Parenting Tools | Elementary | Tweens + Teens | Ages 6–10

Parents must advocate for a gifted child

We've all met a few of them: The 3-year-old who orders off the menu. The 4-year-old who can name all the states and their capitols. The 2-year-old who can add and subtract, and the kindergartener whose vocabulary is so advanced you'd like to elect him senator.

We call them "gifted," though some educators prefer the label "highly capable."

Terminology aside, we're talking about very bright children who typically score 130 or above in IQ tests -- placing them in the top 2-3 percent of the population.

If your child is one of these kids, chances are you already know. "Parents can usually recognize if their child is advanced in some way -- with vocabulary, for example, or with numbers," says Nancy Robinson, Ph.D., professor emerita at the University of Washington and former director of the Halbert and Nancy Robinson Center for Young Scholars. "And parents are generally right about their children; they can trust their gut instincts."

Parents might notice their child is unusually good at jigsaw puzzles and has an excellent memory. Or they may discover their child is exceptionally creative.

Gifted children also posses excellent memories and problem-solving abilities, long attention spans, remarkable curiosity, a great sense of humor and the ability to learn quickly, according to the "Characteristics of Giftedness" scale developed by Linda Kreger Silverman, who directs the Gifted Development Center in Denver, Colorado.

Often, gifted children have different emotional needs than other youngsters, says Wilder Dominick, head of The Open Window School in Bellevue. "They are much more sensitive and perfectionistic; there's an inflexibility about their thinking; it may be hard for them to see other points of view."

Let's say you've concluded your child's gifted. Now what?

For starters, relax, advises Dr. Gail Rosenberg, an Eastside psychologist. "Most parents are very anxious about providing the ideal experience if they have a child who is gifted in one or more ways," she says. "Even if you don't provide the exact right amount of stimulation, your children will do fine. You have to be a good-enough parent, not a perfect parent."

Should you have your child tested? Yes -- if there's a reason for it, such as applying to school, Robinson says. "Otherwise, wait until it serves a purpose. Don't test for testing sake; it's useless and expensive."

In the meantime, immerse your child in activities, books and interests that promote investigation and imagination, suggests Michael Murphy, Seattle Country Day School head. "Instead of an easy puzzle, find hands-on pursuits in which kids can explore creating and designing their own projects," Murphy says. "These kinds of things allow for divergent thinking."

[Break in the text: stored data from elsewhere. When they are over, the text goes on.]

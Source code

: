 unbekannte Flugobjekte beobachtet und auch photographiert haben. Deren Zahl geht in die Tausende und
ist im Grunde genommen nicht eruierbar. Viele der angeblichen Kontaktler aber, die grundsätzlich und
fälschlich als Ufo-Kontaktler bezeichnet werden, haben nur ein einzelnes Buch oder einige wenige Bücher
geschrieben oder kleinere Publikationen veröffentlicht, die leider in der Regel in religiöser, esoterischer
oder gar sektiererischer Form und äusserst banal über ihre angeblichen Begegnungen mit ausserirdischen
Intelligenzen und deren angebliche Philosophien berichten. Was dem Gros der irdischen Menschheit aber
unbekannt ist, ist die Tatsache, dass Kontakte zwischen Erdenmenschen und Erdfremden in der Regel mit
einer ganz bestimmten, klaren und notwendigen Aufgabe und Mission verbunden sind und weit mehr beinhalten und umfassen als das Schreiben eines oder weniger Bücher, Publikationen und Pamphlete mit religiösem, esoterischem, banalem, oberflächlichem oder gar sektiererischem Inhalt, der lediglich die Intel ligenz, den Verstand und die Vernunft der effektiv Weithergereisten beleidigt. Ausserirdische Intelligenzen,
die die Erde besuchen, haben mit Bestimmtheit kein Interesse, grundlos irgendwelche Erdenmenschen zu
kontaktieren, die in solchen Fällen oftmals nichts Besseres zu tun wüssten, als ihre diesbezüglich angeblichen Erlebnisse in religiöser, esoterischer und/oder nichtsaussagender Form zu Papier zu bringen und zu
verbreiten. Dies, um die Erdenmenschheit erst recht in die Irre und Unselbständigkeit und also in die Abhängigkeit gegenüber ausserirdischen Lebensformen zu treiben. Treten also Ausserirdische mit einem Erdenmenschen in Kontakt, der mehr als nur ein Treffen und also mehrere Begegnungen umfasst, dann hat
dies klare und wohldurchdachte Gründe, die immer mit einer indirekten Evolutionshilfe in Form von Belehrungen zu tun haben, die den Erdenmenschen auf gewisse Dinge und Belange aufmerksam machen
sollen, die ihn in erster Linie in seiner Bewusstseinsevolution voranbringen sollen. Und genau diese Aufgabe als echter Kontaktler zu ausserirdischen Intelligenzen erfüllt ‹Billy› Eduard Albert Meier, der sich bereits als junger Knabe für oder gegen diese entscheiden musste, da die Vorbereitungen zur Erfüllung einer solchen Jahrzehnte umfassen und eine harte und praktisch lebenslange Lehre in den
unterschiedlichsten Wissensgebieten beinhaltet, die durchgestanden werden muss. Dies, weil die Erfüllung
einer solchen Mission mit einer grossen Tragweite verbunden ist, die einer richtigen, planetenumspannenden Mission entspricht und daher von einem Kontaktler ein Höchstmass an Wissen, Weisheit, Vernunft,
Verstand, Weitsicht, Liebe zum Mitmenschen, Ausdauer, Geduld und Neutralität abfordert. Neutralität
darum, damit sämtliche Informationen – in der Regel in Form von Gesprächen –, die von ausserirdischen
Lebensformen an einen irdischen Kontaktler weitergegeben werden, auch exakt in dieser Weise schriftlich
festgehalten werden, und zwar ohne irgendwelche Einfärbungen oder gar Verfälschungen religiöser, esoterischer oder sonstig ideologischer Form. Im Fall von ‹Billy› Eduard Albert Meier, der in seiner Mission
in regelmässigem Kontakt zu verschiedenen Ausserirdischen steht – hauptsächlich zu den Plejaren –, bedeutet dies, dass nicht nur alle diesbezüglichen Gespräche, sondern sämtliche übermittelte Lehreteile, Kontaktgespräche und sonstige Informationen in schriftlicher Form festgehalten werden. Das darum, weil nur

When it comes time for kindergarten, select your child's academic environment with great care. "People often assume that a child who is gifted will succeed anywhere," Dominick says. "This is not true. Gifted children have a set of needs that are very difficult to meet -- and are very complex."

Robinson agrees. "The bright kids won't do fine on their own; they'll rev down their motors and go along with the flow. Some will become discouraged and depressed."

That's why parents should seek an educational program that fuels their child's curiosity and encourages discovery and high-level thinking, Dominick advises. "Bright kids don't need as much time on drill and practice. They think outside the box and synthesize ideas. If things are too predictable, these kids will lose engagement."

It's important that highly capable children don't feel different or marginalized, Dominick says. "They should be surrounded with other kids who think at the same level of complexity they do."

Parents seeking independent schools that serve gifted children have many options in the Seattle-Tacoma area. Seattle Country Day School, The Open Window School, The Evergreen School and University Child Development School in Seattle all offer programs for academically capable children, as does the Seabury School in Tacoma.

Public school options for gifted students vary. Seattle Public Schools, for example, offers three programs: the Accelerated Progress Program (APP) for highly gifted children; Spectrum for those testing in the 90-plus percentile range; and an accelerated curriculum for students whom teachers identify as eligible.

Mercer Island schools implemented a gifted program this year for grades 3 and 4 -- they'll add grade 5 next fall -- and the Bellevue School Distinct features the GATE (Gifted and Talented Education) program for grades 1-8.

If a child has no access to a specially designed program, parents should request a private conference with their child's teacher, Robinson suggests. Then ask the teacher to try something new and innovative. Could this first-grade child do math with the second graders? Could he be excused from reading so he could work on another project?

Parents, Robinson says, must act as their child's advocates. "Teachers are overwhelmed. Even though they have your child's interest at heart, your child could fall through the cracks," she says. "Parents should come up with ideas that might be helpful in meeting their child's needs."

Linda Morgan writes frequently on education issues for ParentMap.